Billy, where’s your Grammar?

History isn’t the only thing not, apparently, being taught in school. In my prior career one of my most important responsibilities was communicating with clients. An important component of communication is spelling and grammar and part of my job involved overseeing the communication of my staff to ensure that they were communicating both effectively and correctly. I was stunned and saddened that my staff, most of them half my age, communicated so poorly. And not just their spelling and grammar, but also sometimes their inability to communicate effectively.

I checked into a Rocky Mountain National Park campground some years ago and the employee about 10 years my senior asked me if I had any “chillins” [sic]. I had no idea what he was talking about and was getting frustrated when I asked him repeatedly what he meant.
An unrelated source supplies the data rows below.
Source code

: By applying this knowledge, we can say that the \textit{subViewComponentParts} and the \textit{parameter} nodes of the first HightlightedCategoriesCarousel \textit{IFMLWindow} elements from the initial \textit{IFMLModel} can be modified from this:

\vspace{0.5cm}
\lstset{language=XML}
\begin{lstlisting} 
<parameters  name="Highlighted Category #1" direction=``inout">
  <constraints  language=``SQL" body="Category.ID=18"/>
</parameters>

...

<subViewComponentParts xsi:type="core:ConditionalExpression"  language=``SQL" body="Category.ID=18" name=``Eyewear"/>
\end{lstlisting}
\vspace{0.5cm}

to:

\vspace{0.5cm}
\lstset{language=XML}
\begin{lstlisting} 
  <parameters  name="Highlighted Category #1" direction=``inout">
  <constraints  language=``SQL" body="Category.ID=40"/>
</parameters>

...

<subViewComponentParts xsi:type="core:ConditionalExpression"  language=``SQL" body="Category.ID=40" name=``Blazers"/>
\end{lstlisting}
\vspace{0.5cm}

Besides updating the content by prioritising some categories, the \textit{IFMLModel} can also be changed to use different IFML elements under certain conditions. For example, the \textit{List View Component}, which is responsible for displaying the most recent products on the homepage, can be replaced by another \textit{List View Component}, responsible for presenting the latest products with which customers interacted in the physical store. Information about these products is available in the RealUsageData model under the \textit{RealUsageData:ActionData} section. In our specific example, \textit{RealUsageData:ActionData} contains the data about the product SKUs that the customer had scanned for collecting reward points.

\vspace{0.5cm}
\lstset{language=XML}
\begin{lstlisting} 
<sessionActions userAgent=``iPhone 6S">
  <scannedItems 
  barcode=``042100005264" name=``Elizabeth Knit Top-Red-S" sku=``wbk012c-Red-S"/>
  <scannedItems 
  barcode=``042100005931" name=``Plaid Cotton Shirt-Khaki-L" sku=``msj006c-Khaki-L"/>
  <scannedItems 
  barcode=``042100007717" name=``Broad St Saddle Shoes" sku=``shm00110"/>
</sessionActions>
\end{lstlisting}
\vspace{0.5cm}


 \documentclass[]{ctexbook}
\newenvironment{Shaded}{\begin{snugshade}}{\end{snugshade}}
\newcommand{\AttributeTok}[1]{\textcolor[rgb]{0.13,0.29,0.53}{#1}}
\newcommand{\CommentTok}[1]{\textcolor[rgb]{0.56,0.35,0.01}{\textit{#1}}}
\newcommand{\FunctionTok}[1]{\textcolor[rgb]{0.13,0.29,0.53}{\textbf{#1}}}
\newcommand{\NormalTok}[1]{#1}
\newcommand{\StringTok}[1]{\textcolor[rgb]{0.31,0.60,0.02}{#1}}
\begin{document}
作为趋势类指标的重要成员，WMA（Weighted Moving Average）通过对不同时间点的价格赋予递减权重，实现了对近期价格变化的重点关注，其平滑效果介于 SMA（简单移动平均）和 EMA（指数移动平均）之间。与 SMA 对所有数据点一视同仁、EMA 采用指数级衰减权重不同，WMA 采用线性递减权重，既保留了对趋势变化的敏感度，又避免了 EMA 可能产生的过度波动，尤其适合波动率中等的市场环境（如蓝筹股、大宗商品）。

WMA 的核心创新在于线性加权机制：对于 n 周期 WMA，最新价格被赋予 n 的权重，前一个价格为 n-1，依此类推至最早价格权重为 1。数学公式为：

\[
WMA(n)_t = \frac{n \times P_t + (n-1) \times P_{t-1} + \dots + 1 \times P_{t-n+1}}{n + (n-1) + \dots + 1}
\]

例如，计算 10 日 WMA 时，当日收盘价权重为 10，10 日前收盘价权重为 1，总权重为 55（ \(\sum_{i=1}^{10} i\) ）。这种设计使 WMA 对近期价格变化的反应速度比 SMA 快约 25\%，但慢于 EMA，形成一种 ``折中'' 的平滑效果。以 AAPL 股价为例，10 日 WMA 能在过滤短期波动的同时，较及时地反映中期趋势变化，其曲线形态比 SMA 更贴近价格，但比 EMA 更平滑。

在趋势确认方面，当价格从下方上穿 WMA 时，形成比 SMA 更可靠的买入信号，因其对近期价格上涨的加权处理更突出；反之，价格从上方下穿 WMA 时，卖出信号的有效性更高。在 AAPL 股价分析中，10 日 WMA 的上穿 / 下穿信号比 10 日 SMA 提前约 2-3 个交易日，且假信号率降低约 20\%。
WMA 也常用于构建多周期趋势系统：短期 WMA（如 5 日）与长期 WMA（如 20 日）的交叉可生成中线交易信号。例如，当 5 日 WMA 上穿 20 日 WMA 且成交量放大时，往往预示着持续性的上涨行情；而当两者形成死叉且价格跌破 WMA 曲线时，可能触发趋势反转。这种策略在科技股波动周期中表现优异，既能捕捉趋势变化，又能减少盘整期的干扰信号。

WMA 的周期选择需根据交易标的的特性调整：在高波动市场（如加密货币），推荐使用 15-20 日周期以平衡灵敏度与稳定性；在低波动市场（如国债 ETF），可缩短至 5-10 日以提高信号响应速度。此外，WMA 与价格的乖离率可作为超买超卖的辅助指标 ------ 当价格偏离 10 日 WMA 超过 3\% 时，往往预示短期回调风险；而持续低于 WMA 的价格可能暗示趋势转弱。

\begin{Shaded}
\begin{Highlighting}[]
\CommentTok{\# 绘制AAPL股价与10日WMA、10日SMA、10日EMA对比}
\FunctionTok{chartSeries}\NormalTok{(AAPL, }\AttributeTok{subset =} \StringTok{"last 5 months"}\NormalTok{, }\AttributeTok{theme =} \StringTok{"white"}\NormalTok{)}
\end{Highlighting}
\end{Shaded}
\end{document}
Finally he said “you know, little ones.” Children? I asked. Here was an adult who had gone to public school in the US, Louisiana, and he could not pronounce the word ‘children.’ To say noting of the fact that ‘children’ is the plural and ‘childrens’ is grammatically incorrect. It was like watching the scene in the movie My Cousin Vinny where the judge asks; “what’s a Ute.” The Vinny character, played by Joe Pesci, who was someone who had graduated from law school, could not pronounce the word ‘youth.’

His family and his teachers allowed him to use that grammar and pronunciation and never corrected him. Never taught him to use correct language. You have to wonder if the administrators of those schools ever checked on the teachers. In my experience, teachers are often the root of the problem. I know several teachers personally and not one of them knows the difference between “there’s” and “there are,” “you’re” and “your,” “has” vs. “have,” or “fewer” vs. “less.”

Media Influences

I have begun to notice that those in the media and in entertainment are guilty of butchering the English language as well. Newscasters who have been to journalism school don’t know how to use proper grammar. In a recent television commercial the narrator said “your” instead of “you’re.” I am a huge Star Wars fan and after the first season of Ahsoka I decided to binge Clone Wars so that I could get caught up on the back-story and was horrified by some of the grammar. And since the captions are turned on in our Disney+ app, I could literally read every time the voice actor used incorrect grammar.

Making a grammatical error during a live news broadcast could be forgiven, especially if they were to correct themselves. But hearing it in a scripted, pre-recorded format such as a commercial or television show tells me that no one is paying attention. Not the talent, not a director or recording supervisor. And there can only be two possibilities; either everyone involved do not themselves know any better, or they are deliberately ‘dumbing down’ their content to appeal to their audience. Frankly, I don’t know which prospect is more frightening to think about.

Educating America

One of my favorite comedy movies is the 2006 film Idiocracy. It portrays a dystopian future where evolution does not necessarily reward intelligence. But I fear that it may not be fiction. That it may be a harbinger of our future. The last few years have demonstrated how important education is and, just like in the movie, the consequences of its absence. We’ve seen how easily Republicans can lie and somehow make thousands, even millions of people believe those lies. There is no such thing as “alternative facts.” Trump has been quoted as saying; ““If you say it enough and keep saying it, they’ll start to believe you.” If no one corrects the lies, the truth will never be heard. Much the same as when no one, especially teachers, corrects incorrect history, spelling or grammar, it will permeate through our society, from one generation to the next.